_Task brief_
From the records below, print exactly the lines starting at the one containing "unknown | unknown |" and ending at the one containing "CapAndHomalg.jl | ✅", ends included, and nothing else.
:: Records for the exercise
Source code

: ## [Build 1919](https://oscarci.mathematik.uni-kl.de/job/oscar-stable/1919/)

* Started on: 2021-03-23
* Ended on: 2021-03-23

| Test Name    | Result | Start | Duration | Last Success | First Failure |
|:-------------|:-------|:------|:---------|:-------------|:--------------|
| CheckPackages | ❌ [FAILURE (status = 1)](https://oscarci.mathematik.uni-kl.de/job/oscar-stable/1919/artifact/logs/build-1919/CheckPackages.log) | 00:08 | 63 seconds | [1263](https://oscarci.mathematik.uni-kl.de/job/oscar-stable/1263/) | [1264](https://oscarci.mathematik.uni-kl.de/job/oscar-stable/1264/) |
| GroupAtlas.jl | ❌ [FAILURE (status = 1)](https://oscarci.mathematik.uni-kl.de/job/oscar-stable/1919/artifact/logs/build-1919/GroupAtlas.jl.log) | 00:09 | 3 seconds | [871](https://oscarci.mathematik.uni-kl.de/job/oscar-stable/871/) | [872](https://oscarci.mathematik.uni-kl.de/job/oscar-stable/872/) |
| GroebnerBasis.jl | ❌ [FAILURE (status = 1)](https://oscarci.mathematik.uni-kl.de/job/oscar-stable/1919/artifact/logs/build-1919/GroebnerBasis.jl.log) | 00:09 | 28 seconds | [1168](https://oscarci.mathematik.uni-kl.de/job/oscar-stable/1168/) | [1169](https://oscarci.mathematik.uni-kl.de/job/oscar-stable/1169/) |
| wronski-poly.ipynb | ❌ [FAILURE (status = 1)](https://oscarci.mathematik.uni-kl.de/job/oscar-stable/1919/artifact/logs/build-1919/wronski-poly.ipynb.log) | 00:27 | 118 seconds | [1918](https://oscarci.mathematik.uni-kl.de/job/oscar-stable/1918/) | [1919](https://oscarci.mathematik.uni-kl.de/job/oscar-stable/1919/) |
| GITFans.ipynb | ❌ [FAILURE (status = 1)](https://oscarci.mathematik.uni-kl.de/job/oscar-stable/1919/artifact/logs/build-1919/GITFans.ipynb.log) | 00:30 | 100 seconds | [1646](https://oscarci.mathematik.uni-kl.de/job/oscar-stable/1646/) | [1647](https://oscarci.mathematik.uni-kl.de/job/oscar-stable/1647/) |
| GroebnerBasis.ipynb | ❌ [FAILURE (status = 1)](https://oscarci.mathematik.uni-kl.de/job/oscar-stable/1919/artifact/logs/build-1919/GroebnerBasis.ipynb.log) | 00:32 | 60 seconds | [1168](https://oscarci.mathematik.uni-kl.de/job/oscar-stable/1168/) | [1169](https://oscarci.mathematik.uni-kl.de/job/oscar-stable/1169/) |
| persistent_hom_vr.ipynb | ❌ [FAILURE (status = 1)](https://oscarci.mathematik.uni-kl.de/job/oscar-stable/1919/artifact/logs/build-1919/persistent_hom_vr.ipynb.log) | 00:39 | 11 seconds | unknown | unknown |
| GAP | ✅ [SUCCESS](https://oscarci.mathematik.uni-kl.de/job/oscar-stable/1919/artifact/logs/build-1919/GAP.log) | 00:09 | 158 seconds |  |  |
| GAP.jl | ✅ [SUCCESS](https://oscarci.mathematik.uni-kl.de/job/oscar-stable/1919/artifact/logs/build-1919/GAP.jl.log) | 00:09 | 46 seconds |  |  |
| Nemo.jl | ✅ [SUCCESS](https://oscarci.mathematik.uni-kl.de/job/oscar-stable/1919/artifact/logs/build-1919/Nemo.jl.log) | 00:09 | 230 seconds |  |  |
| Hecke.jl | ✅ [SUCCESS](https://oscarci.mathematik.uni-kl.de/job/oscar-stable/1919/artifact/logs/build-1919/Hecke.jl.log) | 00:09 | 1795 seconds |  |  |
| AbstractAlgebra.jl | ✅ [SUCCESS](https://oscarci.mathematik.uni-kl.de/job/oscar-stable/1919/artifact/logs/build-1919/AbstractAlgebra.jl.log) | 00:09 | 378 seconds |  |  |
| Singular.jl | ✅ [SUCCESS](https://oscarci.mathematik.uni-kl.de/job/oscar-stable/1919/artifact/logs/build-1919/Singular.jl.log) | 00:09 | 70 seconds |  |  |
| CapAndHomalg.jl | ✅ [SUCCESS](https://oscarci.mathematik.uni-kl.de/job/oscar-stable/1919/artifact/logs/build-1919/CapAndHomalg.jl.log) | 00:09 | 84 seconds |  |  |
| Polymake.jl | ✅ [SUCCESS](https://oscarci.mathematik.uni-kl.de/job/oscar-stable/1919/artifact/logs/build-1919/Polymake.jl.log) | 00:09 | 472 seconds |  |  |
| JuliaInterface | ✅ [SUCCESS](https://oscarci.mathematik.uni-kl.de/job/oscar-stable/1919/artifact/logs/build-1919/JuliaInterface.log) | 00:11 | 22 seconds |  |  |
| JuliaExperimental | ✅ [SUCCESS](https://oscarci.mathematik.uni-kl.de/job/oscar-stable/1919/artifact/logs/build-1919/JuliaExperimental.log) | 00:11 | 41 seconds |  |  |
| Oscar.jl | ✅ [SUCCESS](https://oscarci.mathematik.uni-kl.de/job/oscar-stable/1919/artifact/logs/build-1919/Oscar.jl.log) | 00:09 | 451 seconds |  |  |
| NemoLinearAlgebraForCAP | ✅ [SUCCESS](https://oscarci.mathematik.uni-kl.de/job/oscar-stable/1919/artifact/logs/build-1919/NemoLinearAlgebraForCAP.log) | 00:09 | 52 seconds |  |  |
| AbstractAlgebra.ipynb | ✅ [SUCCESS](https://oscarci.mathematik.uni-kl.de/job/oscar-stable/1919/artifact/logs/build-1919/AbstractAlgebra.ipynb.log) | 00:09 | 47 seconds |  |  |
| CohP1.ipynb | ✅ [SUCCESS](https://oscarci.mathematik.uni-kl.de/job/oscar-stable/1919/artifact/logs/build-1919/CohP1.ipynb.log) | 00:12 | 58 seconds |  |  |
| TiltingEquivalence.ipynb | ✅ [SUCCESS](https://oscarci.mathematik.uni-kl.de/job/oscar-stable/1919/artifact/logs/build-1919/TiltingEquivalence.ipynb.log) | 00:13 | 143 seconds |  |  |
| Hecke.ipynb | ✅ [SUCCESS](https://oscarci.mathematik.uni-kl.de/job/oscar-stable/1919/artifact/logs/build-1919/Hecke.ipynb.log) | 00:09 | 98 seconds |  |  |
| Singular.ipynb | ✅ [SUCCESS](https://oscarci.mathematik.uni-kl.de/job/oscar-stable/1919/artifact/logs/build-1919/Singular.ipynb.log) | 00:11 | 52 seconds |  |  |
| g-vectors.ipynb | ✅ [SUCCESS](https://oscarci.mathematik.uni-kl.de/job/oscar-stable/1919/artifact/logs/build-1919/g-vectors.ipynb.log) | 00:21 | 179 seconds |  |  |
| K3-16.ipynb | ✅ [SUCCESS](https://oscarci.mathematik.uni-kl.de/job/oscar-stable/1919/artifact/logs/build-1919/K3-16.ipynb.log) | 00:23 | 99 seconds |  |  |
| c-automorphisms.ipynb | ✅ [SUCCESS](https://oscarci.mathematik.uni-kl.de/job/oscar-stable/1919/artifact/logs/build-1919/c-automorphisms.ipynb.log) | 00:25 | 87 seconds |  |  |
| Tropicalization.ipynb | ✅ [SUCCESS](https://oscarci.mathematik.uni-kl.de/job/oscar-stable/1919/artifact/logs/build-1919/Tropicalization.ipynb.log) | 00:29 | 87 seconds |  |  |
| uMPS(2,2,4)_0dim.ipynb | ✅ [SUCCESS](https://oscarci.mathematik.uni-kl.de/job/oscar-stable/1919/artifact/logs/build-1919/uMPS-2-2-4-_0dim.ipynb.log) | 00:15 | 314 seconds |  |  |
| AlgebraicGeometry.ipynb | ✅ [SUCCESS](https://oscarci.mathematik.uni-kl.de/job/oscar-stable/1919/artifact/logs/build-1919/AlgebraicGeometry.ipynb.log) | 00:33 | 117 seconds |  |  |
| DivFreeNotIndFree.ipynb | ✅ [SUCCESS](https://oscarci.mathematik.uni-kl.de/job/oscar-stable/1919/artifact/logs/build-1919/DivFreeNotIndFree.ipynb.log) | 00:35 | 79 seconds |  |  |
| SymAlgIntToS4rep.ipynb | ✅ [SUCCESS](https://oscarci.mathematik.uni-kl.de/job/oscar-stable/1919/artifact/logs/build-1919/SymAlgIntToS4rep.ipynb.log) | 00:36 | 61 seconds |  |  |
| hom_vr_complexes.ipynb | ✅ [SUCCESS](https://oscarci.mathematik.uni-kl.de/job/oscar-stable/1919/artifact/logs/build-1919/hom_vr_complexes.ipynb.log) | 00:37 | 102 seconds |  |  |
::::
_Output for this exercise_
| persistent_hom_vr.ipynb | ❌ [FAILURE (status = 1)](https://oscarci.mathematik.uni-kl.de/job/oscar-stable/1919/artifact/logs/build-1919/persistent_hom_vr.ipynb.log) | 00:39 | 11 seconds | unknown | unknown |
| GAP | ✅ [SUCCESS](https://oscarci.mathematik.uni-kl.de/job/oscar-stable/1919/artifact/logs/build-1919/GAP.log) | 00:09 | 158 seconds |  |  |
| GAP.jl | ✅ [SUCCESS](https://oscarci.mathematik.uni-kl.de/job/oscar-stable/1919/artifact/logs/build-1919/GAP.jl.log) | 00:09 | 46 seconds |  |  |
| Nemo.jl | ✅ [SUCCESS](https://oscarci.mathematik.uni-kl.de/job/oscar-stable/1919/artifact/logs/build-1919/Nemo.jl.log) | 00:09 | 230 seconds |  |  |
| Hecke.jl | ✅ [SUCCESS](https://oscarci.mathematik.uni-kl.de/job/oscar-stable/1919/artifact/logs/build-1919/Hecke.jl.log) | 00:09 | 1795 seconds |  |  |
| AbstractAlgebra.jl | ✅ [SUCCESS](https://oscarci.mathematik.uni-kl.de/job/oscar-stable/1919/artifact/logs/build-1919/AbstractAlgebra.jl.log) | 00:09 | 378 seconds |  |  |
| Singular.jl | ✅ [SUCCESS](https://oscarci.mathematik.uni-kl.de/job/oscar-stable/1919/artifact/logs/build-1919/Singular.jl.log) | 00:09 | 70 seconds |  |  |
| CapAndHomalg.jl | ✅ [SUCCESS](https://oscarci.mathematik.uni-kl.de/job/oscar-stable/1919/artifact/logs/build-1919/CapAndHomalg.jl.log) | 00:09 | 84 seconds |  |  |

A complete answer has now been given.